Kathryn Dobyns

So my trip to the local park tonight turned out to be way more challenging than I had planned. Every search I set up ended up with serious distractions that detracted from Hunter’s searching and my ability to concentrate on supporting him. This is the first search I set up, which turned out to be the best one of the evening. The playground was deserted when I got there – we had thunderstorms earlier in the evening. By the time I got the dog pottied and the tripod set up, the small child had arrived. I contemplated picking up and just leaving, but I decided to go ahead and give it a shot. I warned the mother what I was doing and you will hear her at one point tell the girl she cannot visit the dog because he is busy…

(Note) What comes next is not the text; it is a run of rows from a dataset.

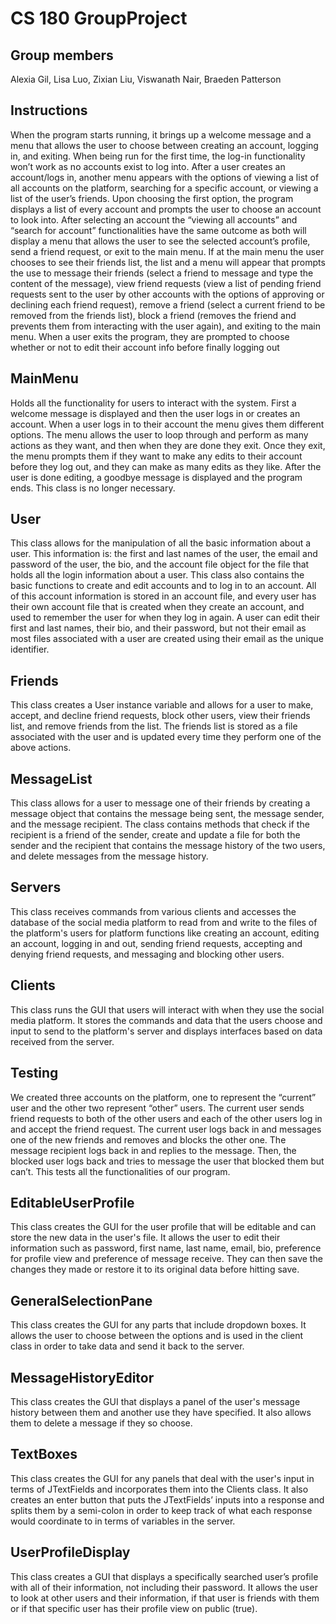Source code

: # CS 180 GroupProject
## Group members

Alexia Gil, Lisa Luo, Zixian Liu, Viswanath Nair, Braeden Patterson

## Instructions

When the program starts running, it brings up a welcome message and a menu that allows the user to choose between creating an account, logging in, and exiting. When being run for the first time, the log-in functionality won’t work as no accounts exist to log into. After a user creates an account/logs in, another menu appears with the options of viewing a list of all accounts on the platform, searching for a specific account, or viewing a list of the user’s friends. Upon choosing the first option, the program displays a list of every account and prompts the user to choose an account to look into. After selecting an account the “viewing all accounts” and “search for account” functionalities have the same outcome as both will display a menu that allows the user to see the selected account’s profile, send a friend request, or exit to the main menu. If at the main menu the user chooses to see their friends list, the list and a menu will appear that prompts the use to message their friends (select a friend to message and type the content of the message), view friend requests (view a list of pending friend requests sent to the user by other accounts with the options of approving or declining each friend request), remove a friend (select a current friend to be removed from the friends list), block a friend (removes the friend and prevents them from interacting with the user again), and exiting to the main menu. When a user exits the program, they are prompted to choose whether or not to edit their account info before finally logging out

## MainMenu

Holds all the functionality for users to interact with the system. First a welcome message is displayed and then the user logs in or creates an account. When a user logs in to their account the menu gives them different options. The menu allows the user to loop through and perform as many actions as they want, and then when they are done they exit. Once they exit, the menu prompts them if they want to make any edits to their account before they log out, and they can make as many edits as they like. After the user is done editing, a goodbye message is displayed and the program ends. This class is no longer necessary.

## User

This class allows for the manipulation of all the basic information about a user. This information is: the first and last names of the user, the email and password of the user, the bio, and the account file object for the file that holds all the login information about a user. This class also contains the basic functions to create and edit accounts and to log in to an account. All of this account information is stored in an account file, and every user has their own account file that is created when they create an account, and used to remember the user for when they log in again. A user can edit their first and last names, their bio, and their password, but not their email as most files associated with a user are created using their email as the unique identifier.

## Friends

This class creates a User instance variable and allows for a user to make, accept, and decline friend requests, block other users, view their friends list, and remove friends from the list. The friends list is stored as a file associated with the user and is updated every time they perform one of the above actions.

## MessageList

This class allows for a user to message one of their friends by creating a message object that contains the message being sent, the message sender, and the message recipient. The class contains methods that check if the recipient is a friend of the sender, create and update a file for both the sender and the recipient that contains the message history of the two users, and delete messages from the message history.

## Servers

This class receives commands from various clients and accesses the database of the social media platform to read from and write to the files of the platform's users for platform functions like creating an account, editing an account, logging in and out, sending friend requests, accepting and denying friend requests, and messaging and blocking other users.

## Clients

This class runs the GUI that users will interact with when they use the social media platform. It stores the commands and data that the users choose and input to send to the platform's server and displays interfaces based on data received from the server.

## Testing

We created three accounts on the platform, one to represent the “current” user and the other two represent “other” users. The current user sends friend requests to both of the other users and each of the other users log in and accept the friend request. The current user logs back in and messages one of the new friends and removes and blocks the other one. The message recipient logs back in and replies to the message. Then, the blocked user logs back and tries to message the user that blocked them but can’t. This tests all the functionalities of our program.

## EditableUserProfile

This class creates the GUI for the user profile that will be editable and can store the new data in
the user's file. It allows the user to edit their information such as password, first name, last name, email, bio, preference for profile view and preference of message receive. They can then save the changes they made or restore it to its original data before hitting save.

## GeneralSelectionPane

This class creates the GUI for any parts that include dropdown boxes. It allows the user to choose between the options and is used in the client class in order to take data and send it back to the server.

## MessageHistoryEditor

This class creates the GUI that displays a panel of the user's message history between them and another use they have specified. It also allows them to delete a message if they so choose.

## TextBoxes

This class creates the GUI for any panels that deal with the user's input in terms of JTextFields and incorporates them into the Clients class. It also creates an enter button that puts the JTextFields’ inputs into a response and splits them by a semi-colon in order to keep track of what each response would coordinate to in terms of variables in the server.

## UserProfileDisplay

This class creates a GUI that displays a specifically searched user’s profile with all of their information, not including their password. It allows the user to look at other users and their information, if that user is friends with them or if that specific user has their profile view on public (true).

Anyway, I am pleased with how well Hunter managed the distraction, but I am not happy with my handling. I kept him on a shorter leash and in a smaller area than I had originally intended. I would have let him go around the left side of the slide if the little girl had not been there, and I think that would have helped him with the third hide in the middle. I clearly dropped food at the first hide at the climbing wall – at least Hunter thought I did. He did a nice job on the second hide in the edging and I was trying to get him to go under the slide at 1:19 when he jumps on it instead – when he does get under the slide to get back to the middle of the structure he picks up the last hide nicely – and got a many treat jackpot!

So I learned from this that Hunter CAN work through that kind of distraction, but that I am not on my game when I am trying to divide my attention between my dog and what else is going on in the area. Hunter has very limited exposure to children and only in very controlled scenarios, and I just wanted to be ready to scoop him up and away if the little girl got too close. No more public playgrounds unless I have a training partner to run interference for me!